Daily I struggle with a dilemma. Should I do the Tararua Mountain Race?
Am I thinking about pulling out because I can’t get ready in time? Or am I scared?
Fear (or the “fear of fear”) is a powerful motivator for me. It makes me want to do the race, just to prove that I’m not scared of it, and to hell with common-sense!
I’d have given up on this race already except that I’ve got a friend who’s dead keen, so it’s a real opportunity to do an iconic race that I otherwise might never get to.
But I’m fighting a race against time. I’m s-l-o-w-l-y starting to put my injured calf behind me and beginning to run without pain.
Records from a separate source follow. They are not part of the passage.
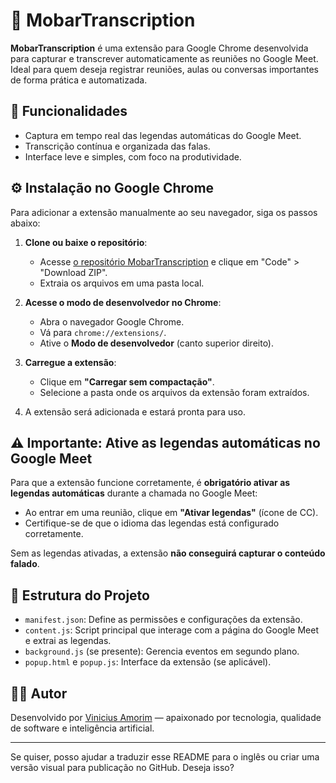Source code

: # 📝 MobarTranscription

**MobarTranscription** é uma extensão para Google Chrome desenvolvida para capturar e transcrever automaticamente as reuniões no Google Meet. Ideal para quem deseja registrar reuniões, aulas ou conversas importantes de forma prática e automatizada.

## 🚀 Funcionalidades

- Captura em tempo real das legendas automáticas do Google Meet.
- Transcrição contínua e organizada das falas.
- Interface leve e simples, com foco na produtividade.

## ⚙️ Instalação no Google Chrome

Para adicionar a extensão manualmente ao seu navegador, siga os passos abaixo:

1. **Clone ou baixe o repositório**:
   - Acesse [o repositório MobarTranscription](https://github.com/ViniAmorim0101/MobarTranscription) e clique em "Code" > "Download ZIP".
   - Extraia os arquivos em uma pasta local.

2. **Acesse o modo de desenvolvedor no Chrome**:
   - Abra o navegador Google Chrome.
   - Vá para `chrome://extensions/`.
   - Ative o **Modo de desenvolvedor** (canto superior direito).

3. **Carregue a extensão**:
   - Clique em **"Carregar sem compactação"**.
   - Selecione a pasta onde os arquivos da extensão foram extraídos.

4. A extensão será adicionada e estará pronta para uso.

## ⚠️ Importante: Ative as legendas automáticas no Google Meet

Para que a extensão funcione corretamente, é **obrigatório ativar as legendas automáticas** durante a chamada no Google Meet:

- Ao entrar em uma reunião, clique em **"Ativar legendas"** (ícone de CC).
- Certifique-se de que o idioma das legendas está configurado corretamente.

Sem as legendas ativadas, a extensão **não conseguirá capturar o conteúdo falado**.

## 📁 Estrutura do Projeto

- `manifest.json`: Define as permissões e configurações da extensão.
- `content.js`: Script principal que interage com a página do Google Meet e extrai as legendas.
- `background.js` (se presente): Gerencia eventos em segundo plano.
- `popup.html` e `popup.js`: Interface da extensão (se aplicável).

## 👨‍💻 Autor

Desenvolvido por [Vinicius Amorim](https://www.linkedin.com/in/viniciusferreiradasilvaamorim/) — apaixonado por tecnologia, qualidade de software e inteligência artificial.

---

Se quiser, posso ajudar a traduzir esse README para o inglês ou criar uma versão visual para publicação no GitHub. Deseja isso?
But the race looms in early March, now only seven weeks away, and I need to build a fitness that can endure 35km of hilly mountain running, with over 2000m of climbing and descending – probably 8 hours on my feet.
Common-sense says that I can’t be ready in time. The race website says that “If you aren’t sure whether you’re ready, then you aren’t ready!”
Maybe science can help me?
If I can build to 75% of the race effort, I reckon I can find the last 25% on race-day (the effort doesn’t have to be all in one session – spread over several sessions in a single day should do).
So I’ve got six weeks to build to 6 hours of run/walking and 1500m of climbing and descending. Optimistically, my condition right now will handle 2 hours and 500m.
Using the “Increase your mileage by a maximum of 10% per week” rule, along with the “Take a rest/recovery week every fourth week” rule, I’ll only get to 3.25 hours and 800m by race day – not even close! To get to 6 hours and 1500m, at 10% per week, I need 14 weeks, not 6!
If I want to get to 6 hours and 1500m in just six weeks, I need to increase my weekly mileage by 25%. Conventional wisdom be damned!
That will leave six days to taper – not the 2-3 weeks I’d like to taper for a big running race. But my goal for this race is completion rather than performance, so a smaller taper (while not ideal) won’t matter so much.
So, ignoring common-sense and conventional wisdom (as you do), I’m a shoo-in to be ready for this race! There’ll be no more thoughts of withdrawal! A path has been plotted so I’ll push on, and either make it, or get injured.
The burden is lifted!
NB. The smart money’s on a calf injury in week two.